U.S. Bankruptcy Judge Chris Lopez approved Medical Properties Trust's $75 million loan to Steward during the hearing, which will be used to finance its operations during the Chapter 11 proceedings. MPT owns the real estate where find Steward's 31 hospitals, and Steward also owes MPT $6.6 billion on outstanding leases through 2041.
Steward had a consortium of lenders before declaring bankruptcy, but from now on MPT will be its only DIP financier.
The operator wanted MPT to be its sole partner after other lenders pressured Steward to issue Worker Adjustment and Retraining Notice Act notice, which precedes either site closures or massive layoffs.
Schrock told the court it would be irresponsible to issue such opinions.
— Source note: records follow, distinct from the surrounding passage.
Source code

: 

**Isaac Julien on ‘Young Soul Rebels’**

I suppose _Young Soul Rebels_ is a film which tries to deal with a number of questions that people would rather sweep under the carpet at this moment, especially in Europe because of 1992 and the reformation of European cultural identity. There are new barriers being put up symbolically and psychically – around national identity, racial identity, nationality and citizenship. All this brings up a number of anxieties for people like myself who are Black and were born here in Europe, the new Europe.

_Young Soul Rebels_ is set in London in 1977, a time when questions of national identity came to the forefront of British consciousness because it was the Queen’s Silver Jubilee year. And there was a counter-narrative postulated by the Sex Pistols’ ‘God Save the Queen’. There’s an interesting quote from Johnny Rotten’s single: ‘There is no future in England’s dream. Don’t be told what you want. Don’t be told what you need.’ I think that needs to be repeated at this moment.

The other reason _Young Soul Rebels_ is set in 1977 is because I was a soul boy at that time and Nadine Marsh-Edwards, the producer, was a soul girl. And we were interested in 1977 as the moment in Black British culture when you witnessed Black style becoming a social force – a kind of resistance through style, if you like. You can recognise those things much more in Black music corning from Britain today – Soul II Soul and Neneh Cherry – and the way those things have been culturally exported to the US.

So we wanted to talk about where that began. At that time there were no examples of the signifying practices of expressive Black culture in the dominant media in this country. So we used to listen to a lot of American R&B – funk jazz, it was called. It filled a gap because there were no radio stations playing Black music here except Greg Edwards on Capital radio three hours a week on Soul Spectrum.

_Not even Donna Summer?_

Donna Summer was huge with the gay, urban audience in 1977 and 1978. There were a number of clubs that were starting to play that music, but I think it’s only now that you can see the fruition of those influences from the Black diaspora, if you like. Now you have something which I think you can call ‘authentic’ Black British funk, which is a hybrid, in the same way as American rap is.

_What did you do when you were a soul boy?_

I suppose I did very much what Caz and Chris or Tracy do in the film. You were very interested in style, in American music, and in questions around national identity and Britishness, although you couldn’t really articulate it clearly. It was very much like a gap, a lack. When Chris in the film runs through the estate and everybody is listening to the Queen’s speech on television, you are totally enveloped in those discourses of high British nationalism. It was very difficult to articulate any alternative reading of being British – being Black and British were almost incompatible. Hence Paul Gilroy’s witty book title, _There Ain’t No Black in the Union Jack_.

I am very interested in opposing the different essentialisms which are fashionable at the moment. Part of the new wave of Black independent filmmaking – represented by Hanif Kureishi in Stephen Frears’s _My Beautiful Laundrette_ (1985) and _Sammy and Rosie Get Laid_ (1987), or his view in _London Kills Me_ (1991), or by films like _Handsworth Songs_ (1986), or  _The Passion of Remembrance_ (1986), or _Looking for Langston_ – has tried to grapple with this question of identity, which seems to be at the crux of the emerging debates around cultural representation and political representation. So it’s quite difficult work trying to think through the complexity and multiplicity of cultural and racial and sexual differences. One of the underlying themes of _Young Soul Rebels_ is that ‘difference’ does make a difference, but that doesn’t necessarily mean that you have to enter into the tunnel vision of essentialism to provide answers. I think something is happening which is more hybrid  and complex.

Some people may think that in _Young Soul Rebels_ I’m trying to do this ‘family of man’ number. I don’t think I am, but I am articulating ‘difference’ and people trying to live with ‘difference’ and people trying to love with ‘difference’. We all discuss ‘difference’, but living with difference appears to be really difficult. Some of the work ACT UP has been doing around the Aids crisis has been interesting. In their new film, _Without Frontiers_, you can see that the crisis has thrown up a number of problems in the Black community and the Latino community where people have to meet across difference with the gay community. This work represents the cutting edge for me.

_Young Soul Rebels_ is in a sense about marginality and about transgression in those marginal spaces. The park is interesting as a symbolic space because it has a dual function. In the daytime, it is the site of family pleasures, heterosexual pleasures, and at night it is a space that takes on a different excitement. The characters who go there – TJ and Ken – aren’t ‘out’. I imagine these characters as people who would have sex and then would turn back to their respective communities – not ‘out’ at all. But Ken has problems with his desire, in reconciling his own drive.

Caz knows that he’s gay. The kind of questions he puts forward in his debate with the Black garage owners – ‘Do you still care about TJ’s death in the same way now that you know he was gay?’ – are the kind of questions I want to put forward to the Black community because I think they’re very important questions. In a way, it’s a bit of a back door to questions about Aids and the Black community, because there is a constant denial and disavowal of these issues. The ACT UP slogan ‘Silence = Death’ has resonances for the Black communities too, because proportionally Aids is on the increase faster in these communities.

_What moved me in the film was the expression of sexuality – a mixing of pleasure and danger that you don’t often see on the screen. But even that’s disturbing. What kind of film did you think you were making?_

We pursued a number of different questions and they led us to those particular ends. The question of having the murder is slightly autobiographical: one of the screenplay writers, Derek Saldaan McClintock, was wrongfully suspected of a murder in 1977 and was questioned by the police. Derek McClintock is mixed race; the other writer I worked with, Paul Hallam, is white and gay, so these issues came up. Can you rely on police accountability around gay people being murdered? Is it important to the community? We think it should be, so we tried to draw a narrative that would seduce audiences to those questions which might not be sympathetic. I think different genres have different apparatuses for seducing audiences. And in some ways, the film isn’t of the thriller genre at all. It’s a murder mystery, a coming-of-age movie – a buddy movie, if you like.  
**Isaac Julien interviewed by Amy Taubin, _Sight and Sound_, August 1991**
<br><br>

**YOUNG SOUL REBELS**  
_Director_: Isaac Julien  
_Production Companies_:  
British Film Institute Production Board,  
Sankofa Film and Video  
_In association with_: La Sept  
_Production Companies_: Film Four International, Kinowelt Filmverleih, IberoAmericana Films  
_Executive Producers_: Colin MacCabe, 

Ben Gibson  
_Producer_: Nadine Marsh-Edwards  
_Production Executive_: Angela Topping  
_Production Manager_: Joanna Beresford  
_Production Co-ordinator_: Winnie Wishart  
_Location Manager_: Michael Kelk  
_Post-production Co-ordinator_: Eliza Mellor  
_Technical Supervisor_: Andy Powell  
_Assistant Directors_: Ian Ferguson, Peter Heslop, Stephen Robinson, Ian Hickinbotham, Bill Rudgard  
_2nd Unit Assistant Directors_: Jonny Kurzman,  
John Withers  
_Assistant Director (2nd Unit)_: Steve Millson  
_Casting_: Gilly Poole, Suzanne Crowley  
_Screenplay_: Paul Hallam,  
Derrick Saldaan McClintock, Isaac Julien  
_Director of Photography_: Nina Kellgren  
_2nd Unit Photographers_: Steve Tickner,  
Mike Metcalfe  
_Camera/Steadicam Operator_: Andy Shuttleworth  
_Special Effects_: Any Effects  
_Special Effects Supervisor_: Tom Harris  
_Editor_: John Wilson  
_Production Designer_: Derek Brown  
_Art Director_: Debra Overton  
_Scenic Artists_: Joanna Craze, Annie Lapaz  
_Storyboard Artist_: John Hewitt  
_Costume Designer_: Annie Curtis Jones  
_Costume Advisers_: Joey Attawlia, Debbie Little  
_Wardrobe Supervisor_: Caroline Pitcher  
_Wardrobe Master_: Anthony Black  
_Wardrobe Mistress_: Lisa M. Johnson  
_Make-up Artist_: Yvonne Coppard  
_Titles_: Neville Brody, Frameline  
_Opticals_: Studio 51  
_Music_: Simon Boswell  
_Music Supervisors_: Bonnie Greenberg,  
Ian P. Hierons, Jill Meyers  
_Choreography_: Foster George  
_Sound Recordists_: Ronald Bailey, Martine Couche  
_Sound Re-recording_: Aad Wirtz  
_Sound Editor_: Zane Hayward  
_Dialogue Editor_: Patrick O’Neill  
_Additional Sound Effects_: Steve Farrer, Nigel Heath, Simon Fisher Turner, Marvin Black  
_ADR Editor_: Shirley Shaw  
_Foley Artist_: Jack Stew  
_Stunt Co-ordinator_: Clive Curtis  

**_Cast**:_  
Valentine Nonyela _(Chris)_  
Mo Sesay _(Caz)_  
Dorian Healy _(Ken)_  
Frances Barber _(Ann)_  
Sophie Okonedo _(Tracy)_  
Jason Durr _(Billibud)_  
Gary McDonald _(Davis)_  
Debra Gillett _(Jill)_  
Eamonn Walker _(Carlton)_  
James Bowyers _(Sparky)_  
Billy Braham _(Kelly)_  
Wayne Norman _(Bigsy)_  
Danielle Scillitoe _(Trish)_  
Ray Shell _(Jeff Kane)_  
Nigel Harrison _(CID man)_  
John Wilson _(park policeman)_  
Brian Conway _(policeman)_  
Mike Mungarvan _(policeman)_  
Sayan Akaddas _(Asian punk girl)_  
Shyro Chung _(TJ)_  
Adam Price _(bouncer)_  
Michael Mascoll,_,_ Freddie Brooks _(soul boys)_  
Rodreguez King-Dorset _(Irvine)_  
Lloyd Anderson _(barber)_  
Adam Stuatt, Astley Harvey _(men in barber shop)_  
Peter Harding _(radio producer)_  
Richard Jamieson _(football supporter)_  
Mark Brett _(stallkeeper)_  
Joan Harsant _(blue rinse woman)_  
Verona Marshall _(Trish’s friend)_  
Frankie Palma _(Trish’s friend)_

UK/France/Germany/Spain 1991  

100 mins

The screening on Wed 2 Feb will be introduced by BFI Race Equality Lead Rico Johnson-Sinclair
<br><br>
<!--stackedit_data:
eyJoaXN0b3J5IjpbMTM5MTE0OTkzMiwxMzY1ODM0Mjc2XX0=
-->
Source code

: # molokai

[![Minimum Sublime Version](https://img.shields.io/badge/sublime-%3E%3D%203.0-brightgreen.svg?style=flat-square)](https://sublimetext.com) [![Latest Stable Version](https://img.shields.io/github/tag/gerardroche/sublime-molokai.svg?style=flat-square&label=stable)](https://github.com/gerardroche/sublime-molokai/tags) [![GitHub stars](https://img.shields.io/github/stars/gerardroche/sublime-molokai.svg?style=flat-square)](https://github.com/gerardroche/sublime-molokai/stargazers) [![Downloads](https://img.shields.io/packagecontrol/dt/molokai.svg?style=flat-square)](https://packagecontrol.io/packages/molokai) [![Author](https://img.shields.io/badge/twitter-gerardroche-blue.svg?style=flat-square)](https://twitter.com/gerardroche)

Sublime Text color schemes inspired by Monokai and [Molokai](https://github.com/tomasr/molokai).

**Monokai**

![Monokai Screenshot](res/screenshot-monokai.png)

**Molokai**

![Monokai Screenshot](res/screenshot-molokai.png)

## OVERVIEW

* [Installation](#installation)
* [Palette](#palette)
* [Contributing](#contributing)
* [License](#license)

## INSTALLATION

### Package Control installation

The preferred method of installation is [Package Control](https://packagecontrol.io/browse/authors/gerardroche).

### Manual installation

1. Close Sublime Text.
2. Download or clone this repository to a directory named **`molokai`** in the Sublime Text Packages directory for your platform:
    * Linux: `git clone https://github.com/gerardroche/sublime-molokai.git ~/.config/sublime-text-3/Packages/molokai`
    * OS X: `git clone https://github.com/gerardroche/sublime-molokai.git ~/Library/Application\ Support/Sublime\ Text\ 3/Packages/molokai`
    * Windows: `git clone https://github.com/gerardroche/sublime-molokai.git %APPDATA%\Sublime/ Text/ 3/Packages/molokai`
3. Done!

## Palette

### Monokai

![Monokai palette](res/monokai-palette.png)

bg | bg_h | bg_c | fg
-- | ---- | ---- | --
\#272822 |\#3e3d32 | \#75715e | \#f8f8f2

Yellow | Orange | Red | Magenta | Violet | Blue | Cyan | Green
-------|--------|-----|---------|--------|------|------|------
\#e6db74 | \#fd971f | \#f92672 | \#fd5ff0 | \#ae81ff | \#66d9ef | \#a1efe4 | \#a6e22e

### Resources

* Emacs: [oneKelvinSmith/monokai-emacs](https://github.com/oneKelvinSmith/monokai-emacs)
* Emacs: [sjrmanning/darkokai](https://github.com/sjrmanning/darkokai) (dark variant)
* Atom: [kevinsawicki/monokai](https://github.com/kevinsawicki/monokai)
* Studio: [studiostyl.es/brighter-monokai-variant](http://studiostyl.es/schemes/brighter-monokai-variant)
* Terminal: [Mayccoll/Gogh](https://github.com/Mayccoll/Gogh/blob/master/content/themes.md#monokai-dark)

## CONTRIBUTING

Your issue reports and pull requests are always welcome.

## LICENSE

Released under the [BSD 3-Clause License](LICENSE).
“We could not imagine a more destabilizing event,” he said. “We don’t think there will be any closures.”
MPT’s financing comes with onerous conditions. To secure an additional $225 million in funding later, Steward will have to sell the hospitals starting in June and complete the sales by July.
Steward began marketing hospitals in January, according to Schrock. However, Steward has not completed any sales.
Transactions are likely to be complex.
“Some hospitals are very profitable, some are not,” Schrock said. “We're trying to sell all of these hospitals…and doing a massive M&A process like this, we have to do it efficiently. We need to do it quickly, but we also need to do it safely.
The attorney said he was unhappy with the agreed-upon timeline, but called it necessary for funding. He warned the court that Steward was unlikely to achieve his goals.
“We're going to keep our word and do everything we can to keep it, but I'm here to tell you right now, you can't make these hospital sales,” Shrock said. “The likely timeline until June is not feasible, okay? This is not something that I can sit here and say you can do without violating state law.
Hospital sales are a key issue to watch going forward as lenders compete for priority status to get paid.
Attorney Kris Hansen, who represented the asset-based lenders, pushed back on the idea of tying hospital sales to DIP financing and accused MPT of trying to ensure it got paid first before everyone else lenders.
“This is a complete land grab by the MPT, Your Honor. There is no contract or policy to which the Debtors are a party that would require this result. And this is going to be a very contentious issue – if not the most heated – among the secured lenders, the creditors committee, the MPT and a myriad of other creditors in these cases,” Hansen said.